A recent gallop study shows that only 32% of U.S. employees are engaged with their employers. It is important to pause for a moment and consider what this truly means for organizations. When employees are not engaged, employees are not delivering their best work. Imagine how bad a baseball team would be if 6 out of 9 players on the field were not engaged. The team would have so many weaknesses that it would be hard for them to compete. In an environment where the norm is for employees not to be engaged, organizations that can drive high levels of employee engagement position themselves to have a competitive advantage. Solving your employee engagement issues requires understanding why employees are not engaged. Gaining this information is best done by having one on one conversations, but some of the most common reasons are
poor clarity of expectations
lack of connection between the company's mission and daily activities
limited opportunities for learning and growth
poor job fit
employees not feeling cared for at work
All is not lost. In the next 30 days, you can implement steps to improve employee engagement within your organization. Those steps will require you to dedicate one-on-one time with employees, but that time can reengage employees currently going through the motions at work and only delivering a portion of what they are capable of.

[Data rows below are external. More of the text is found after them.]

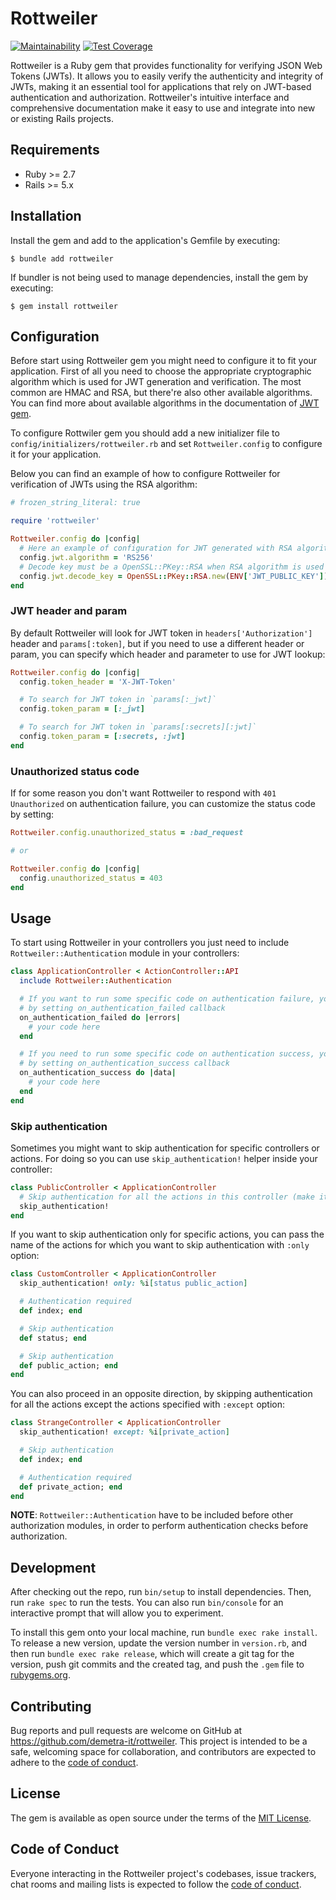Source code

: # Rottweiler

[![Maintainability](https://api.codeclimate.com/v1/badges/abc07c78d5a9ece0340a/maintainability)](https://codeclimate.com/github/demetra-it/rottweiler/maintainability)
[![Test Coverage](https://api.codeclimate.com/v1/badges/abc07c78d5a9ece0340a/test_coverage)](https://codeclimate.com/github/demetra-it/rottweiler/test_coverage)

Rottweiler is a Ruby gem that provides functionality for verifying JSON Web Tokens (JWTs).
It allows you to easily verify the authenticity and integrity of JWTs, making it an essential tool for applications
that rely on JWT-based authentication and authorization.
Rottweiler's intuitive interface and comprehensive documentation make it easy to use and integrate into new or existing Rails projects.

## Requirements

- Ruby >= 2.7
- Rails >= 5.x

## Installation

Install the gem and add to the application's Gemfile by executing:

    $ bundle add rottweiler

If bundler is not being used to manage dependencies, install the gem by executing:

    $ gem install rottweiler

## Configuration

Before start using Rottweiler gem you might need to configure it to fit your application. First of all you need to choose the appropriate
cryptographic algorithm which is used for JWT generation and verification. The most common are HMAC and RSA, but there're also other available
algorithms. You can find more about available algorithms in the documentation of [JWT gem](https://github.com/jwt/ruby-jwt).

To configure Rottwiler gem you should add a new initializer file to `config/initializers/rottweiler.rb` and set `Rottweiler.config` to configure it for your application.

Below you can find an example of how to configure Rottweiler for verification of JWTs using the RSA algorithm:

```ruby
# frozen_string_literal: true

require 'rottweiler'

Rottweiler.config do |config|
  # Here an example of configuration for JWT generated with RSA algorithm (RSA 256)
  config.jwt.algorithm = 'RS256'
  # Decode key must be a OpenSSL::PKey::RSA when RSA algorithm is used
  config.jwt.decode_key = OpenSSL::PKey::RSA.new(ENV['JWT_PUBLIC_KEY'])
end
```

### JWT header and param

By default Rottweiler will look for JWT token in `headers['Authorization']` header and `params[:token]`, but if you need to use a different header or param, you can specify which header and parameter to use for JWT lookup:

```ruby
Rottweiler.config do |config|
  config.token_header = 'X-JWT-Token'

  # To search for JWT token in `params[:_jwt]`
  config.token_param = [:_jwt]

  # To search for JWT token in `params[:secrets][:jwt]`
  config.token_param = [:secrets, :jwt]
end
```

### Unauthorized status code

If for some reason you don't want Rottweiler to respond with `401 Unauthorized` on authentication failure, you can customize the status code by setting:

```ruby
Rottweiler.config.unauthorized_status = :bad_request

# or

Rottweiler.config do |config|
  config.unauthorized_status = 403
end
```

## Usage

To start using Rottweiler in your controllers you just need to include `Rottweiler::Authentication` module in your controllers:

```ruby
class ApplicationController < ActionController::API
  include Rottweiler::Authentication

  # If you want to run some specific code on authentication failure, you can do it
  # by setting on_authentication_failed callback
  on_authentication_failed do |errors|
    # your code here
  end

  # If you need to run some specific code on authentication success, you can do it
  # by setting on_authentication_success callback
  on_authentication_success do |data|
    # your code here
  end
end
```

### Skip authentication

Sometimes you might want to skip authentication for specific controllers or actions. For doing so you can use `skip_authentication!` helper inside your controller:

```ruby
class PublicController < ApplicationController
  # Skip authentication for all the actions in this controller (make it public).
  skip_authentication!
end
```

If you want to skip authentication only for specific actions, you can pass the name of the actions for which you want to skip authentication with `:only` option:

```ruby
class CustomController < ApplicationController
  skip_authentication! only: %i[status public_action]

  # Authentication required
  def index; end

  # Skip authentication
  def status; end

  # Skip authentication
  def public_action; end
end
```

You can also proceed in an opposite direction, by skipping authentication for all the actions except the actions specified with `:except` option:

```ruby
class StrangeController < ApplicationController
  skip_authentication! except: %i[private_action]

  # Skip authentication
  def index; end

  # Authentication required
  def private_action; end
end
```

**NOTE**: `Rottweiler::Authentication` have to be included before other authorization modules, in order to perform authentication checks before authorization.

## Development

After checking out the repo, run `bin/setup` to install dependencies. Then, run `rake spec` to run the tests. You can also run `bin/console` for an interactive prompt that will allow you to experiment.

To install this gem onto your local machine, run `bundle exec rake install`. To release a new version, update the version number in `version.rb`, and then run `bundle exec rake release`, which will create a git tag for the version, push git commits and the created tag, and push the `.gem` file to [rubygems.org](https://rubygems.org).

## Contributing

Bug reports and pull requests are welcome on GitHub at https://github.com/demetra-it/rottweiler. This project is intended to be a safe, welcoming space for collaboration, and contributors are expected to adhere to the [code of conduct](https://github.com/[USERNAME]/rottweiler/blob/master/CODE_OF_CONDUCT.md).

## License

The gem is available as open source under the terms of the [MIT License](https://opensource.org/licenses/MIT).

## Code of Conduct

Everyone interacting in the Rottweiler project's codebases, issue trackers, chat rooms and mailing lists is expected to follow the [code of conduct](https://github.com/[USERNAME]/rottweiler/blob/master/CODE_OF_CONDUCT.md).
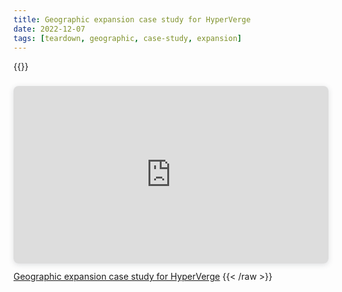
 ```yaml
---
title: Geographic expansion case study for HyperVerge
date: 2022-12-07
tags: [teardown, geographic, case-study, expansion]
---
```


{{<raw>}}

<div style="position: relative; width: 100%; height: 0; padding-top: 56.2500%;
 padding-bottom: 0; box-shadow: 0 2px 8px 0 rgba(63,69,81,0.16); margin-top: 1.6em; margin-bottom: 0.9em; overflow: hidden;
 border-radius: 8px; will-change: transform;">
  <iframe loading="lazy" style="position: absolute; width: 100%; height: 100%; top: 0; left: 0; border: none; padding: 0;margin: 0;"
    src="https://www.canva.com/design/DAFPgTfD2n8/view?embed" allowfullscreen="allowfullscreen" allow="fullscreen">
  </iframe>
</div>
<a href="https:&#x2F;&#x2F;www.canva.com&#x2F;design&#x2F;DAFPgTfD2n8&#x2F;view?utm_content=DAFPgTfD2n8&amp;utm_campaign=designshare&amp;utm_medium=embeds&amp;utm_source=link" target="_blank" rel="noopener">Geographic expansion case study for HyperVerge</a>
{{< /raw >}}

Provide Opportunities for Professional Development:
One of the common complaints voiced by employees is that they are interested in advancing their careers, but they are unsure how. Managers of employees should talk with employees about career goals and help map out action plans to help employees develop the skills and competency necessary to advance their careers. Employees often struggle to identify which external training, education, books, podcasts, networking, and volunteer activity they should participate in to grow professionally. Holding meetings regularly where positive and developmental feedback is given is a great way to help employees develop professionally. Managers should assist employees in setting SMART goals around the skills they need to improve to excel in their current role and prepare themselves for advancement opportunities. This, along with connecting employees with mentors, is an effective way to help employees advance their careers.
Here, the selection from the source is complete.